[Opening DATA section]

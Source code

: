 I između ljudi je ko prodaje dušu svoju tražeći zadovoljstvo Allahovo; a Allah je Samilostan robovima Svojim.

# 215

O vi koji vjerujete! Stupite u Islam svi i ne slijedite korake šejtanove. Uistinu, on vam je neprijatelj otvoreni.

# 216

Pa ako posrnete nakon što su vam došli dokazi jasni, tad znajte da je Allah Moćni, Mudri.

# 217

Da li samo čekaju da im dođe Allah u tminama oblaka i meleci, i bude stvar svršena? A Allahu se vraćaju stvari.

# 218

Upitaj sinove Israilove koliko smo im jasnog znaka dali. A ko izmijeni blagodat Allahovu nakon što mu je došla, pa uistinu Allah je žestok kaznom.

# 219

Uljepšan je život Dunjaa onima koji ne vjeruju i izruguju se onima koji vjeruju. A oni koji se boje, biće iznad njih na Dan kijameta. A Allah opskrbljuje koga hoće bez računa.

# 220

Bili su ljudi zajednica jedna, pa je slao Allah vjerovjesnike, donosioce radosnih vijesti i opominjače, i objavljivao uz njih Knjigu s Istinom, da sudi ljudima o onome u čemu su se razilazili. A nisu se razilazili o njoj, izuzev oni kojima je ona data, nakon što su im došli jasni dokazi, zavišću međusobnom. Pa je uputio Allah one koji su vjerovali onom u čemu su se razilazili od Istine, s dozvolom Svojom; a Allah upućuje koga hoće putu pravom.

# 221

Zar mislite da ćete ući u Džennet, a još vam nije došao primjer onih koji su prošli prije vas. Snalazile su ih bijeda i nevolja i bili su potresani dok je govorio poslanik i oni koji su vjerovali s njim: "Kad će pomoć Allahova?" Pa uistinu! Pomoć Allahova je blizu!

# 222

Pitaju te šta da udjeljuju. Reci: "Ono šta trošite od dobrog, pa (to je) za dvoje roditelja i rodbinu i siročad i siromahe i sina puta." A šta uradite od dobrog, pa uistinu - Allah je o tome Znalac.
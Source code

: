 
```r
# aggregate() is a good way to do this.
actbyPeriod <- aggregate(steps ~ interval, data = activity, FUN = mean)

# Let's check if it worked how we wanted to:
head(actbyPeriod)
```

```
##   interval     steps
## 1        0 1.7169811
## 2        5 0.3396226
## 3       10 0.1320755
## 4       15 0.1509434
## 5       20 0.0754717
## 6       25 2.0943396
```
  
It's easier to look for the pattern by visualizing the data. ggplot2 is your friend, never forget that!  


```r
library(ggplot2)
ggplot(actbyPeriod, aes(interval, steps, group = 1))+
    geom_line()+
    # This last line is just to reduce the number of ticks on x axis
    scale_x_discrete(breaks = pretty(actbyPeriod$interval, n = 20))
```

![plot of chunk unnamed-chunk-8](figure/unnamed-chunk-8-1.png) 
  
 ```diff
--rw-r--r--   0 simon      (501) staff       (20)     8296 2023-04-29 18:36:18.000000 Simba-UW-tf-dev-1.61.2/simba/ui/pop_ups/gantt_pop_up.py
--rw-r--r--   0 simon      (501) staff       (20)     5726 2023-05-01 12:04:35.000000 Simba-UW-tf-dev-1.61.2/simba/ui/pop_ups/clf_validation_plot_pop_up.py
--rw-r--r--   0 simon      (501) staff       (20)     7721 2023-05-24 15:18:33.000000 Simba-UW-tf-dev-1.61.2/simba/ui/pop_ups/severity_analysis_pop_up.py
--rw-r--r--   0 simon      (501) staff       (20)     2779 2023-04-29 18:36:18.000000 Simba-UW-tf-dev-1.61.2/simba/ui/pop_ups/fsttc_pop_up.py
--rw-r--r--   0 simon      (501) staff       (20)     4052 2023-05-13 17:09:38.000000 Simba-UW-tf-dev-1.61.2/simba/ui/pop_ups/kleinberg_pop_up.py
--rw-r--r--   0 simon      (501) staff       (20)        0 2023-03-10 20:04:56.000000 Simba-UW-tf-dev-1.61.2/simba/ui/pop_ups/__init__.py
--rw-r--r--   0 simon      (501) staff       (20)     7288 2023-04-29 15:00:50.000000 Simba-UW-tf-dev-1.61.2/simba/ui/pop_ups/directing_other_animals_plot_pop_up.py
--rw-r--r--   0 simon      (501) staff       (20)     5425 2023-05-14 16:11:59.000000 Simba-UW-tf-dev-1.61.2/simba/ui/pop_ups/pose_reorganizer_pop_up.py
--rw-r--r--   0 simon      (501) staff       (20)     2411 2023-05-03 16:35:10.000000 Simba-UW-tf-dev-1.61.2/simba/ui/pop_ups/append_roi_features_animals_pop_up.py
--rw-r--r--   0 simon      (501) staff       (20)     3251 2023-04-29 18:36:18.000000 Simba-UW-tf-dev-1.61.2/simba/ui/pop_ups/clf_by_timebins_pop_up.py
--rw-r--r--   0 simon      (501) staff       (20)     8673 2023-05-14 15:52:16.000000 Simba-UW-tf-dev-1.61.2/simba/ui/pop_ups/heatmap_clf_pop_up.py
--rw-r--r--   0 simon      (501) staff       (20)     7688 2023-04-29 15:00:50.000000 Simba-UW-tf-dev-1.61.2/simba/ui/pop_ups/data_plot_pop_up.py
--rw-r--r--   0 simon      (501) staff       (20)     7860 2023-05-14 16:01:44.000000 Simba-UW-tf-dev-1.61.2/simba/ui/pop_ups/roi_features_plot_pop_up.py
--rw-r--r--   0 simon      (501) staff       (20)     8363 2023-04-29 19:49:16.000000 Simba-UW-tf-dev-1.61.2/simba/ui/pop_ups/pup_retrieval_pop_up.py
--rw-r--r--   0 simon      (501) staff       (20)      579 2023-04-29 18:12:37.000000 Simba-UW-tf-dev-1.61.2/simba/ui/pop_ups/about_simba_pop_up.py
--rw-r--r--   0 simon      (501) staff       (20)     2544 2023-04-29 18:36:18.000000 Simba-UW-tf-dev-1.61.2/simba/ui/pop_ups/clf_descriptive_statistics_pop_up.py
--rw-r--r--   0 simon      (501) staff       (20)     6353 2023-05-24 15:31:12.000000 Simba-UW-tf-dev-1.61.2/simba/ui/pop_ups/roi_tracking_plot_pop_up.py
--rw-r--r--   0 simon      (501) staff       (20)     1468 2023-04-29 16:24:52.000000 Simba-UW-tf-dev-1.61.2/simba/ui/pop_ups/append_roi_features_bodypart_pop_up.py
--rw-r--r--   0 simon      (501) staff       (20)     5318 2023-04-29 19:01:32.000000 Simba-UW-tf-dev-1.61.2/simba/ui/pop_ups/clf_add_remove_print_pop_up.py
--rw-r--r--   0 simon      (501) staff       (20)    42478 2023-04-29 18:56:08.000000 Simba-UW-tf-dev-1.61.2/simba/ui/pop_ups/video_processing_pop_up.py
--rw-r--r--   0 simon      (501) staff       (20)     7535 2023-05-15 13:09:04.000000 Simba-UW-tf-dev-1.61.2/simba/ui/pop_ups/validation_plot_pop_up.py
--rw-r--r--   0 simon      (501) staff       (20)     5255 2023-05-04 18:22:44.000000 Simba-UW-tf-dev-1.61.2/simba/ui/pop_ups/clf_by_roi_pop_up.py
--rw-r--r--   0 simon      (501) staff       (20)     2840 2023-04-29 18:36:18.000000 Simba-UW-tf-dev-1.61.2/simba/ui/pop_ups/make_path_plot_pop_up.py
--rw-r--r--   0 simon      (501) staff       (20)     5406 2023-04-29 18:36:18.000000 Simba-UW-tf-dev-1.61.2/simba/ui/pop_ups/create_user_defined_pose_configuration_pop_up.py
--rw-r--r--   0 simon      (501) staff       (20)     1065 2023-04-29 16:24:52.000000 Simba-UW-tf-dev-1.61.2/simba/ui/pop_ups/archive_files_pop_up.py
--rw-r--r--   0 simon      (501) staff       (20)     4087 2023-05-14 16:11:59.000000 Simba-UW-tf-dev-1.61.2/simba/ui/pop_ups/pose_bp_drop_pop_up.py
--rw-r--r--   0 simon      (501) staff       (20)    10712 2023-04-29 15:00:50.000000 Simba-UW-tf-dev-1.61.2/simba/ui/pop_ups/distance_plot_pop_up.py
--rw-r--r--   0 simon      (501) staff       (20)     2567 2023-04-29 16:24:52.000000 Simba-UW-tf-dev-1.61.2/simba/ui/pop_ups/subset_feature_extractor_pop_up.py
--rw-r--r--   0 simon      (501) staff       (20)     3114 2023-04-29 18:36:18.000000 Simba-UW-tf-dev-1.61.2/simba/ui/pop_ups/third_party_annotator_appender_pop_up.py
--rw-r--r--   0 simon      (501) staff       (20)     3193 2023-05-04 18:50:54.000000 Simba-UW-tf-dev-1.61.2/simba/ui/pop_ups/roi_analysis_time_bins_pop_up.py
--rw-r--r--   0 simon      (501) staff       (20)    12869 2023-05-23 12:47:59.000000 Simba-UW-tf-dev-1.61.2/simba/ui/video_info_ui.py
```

[Closing DATA section]

ACTIVITY
Scan the entries for the word "aggregate". Report each line that has it.

RESULT OF THE EXERCISE
# aggregate() is a good way to do this.
actbyPeriod <- aggregate(steps ~ interval, data = activity, FUN = mean)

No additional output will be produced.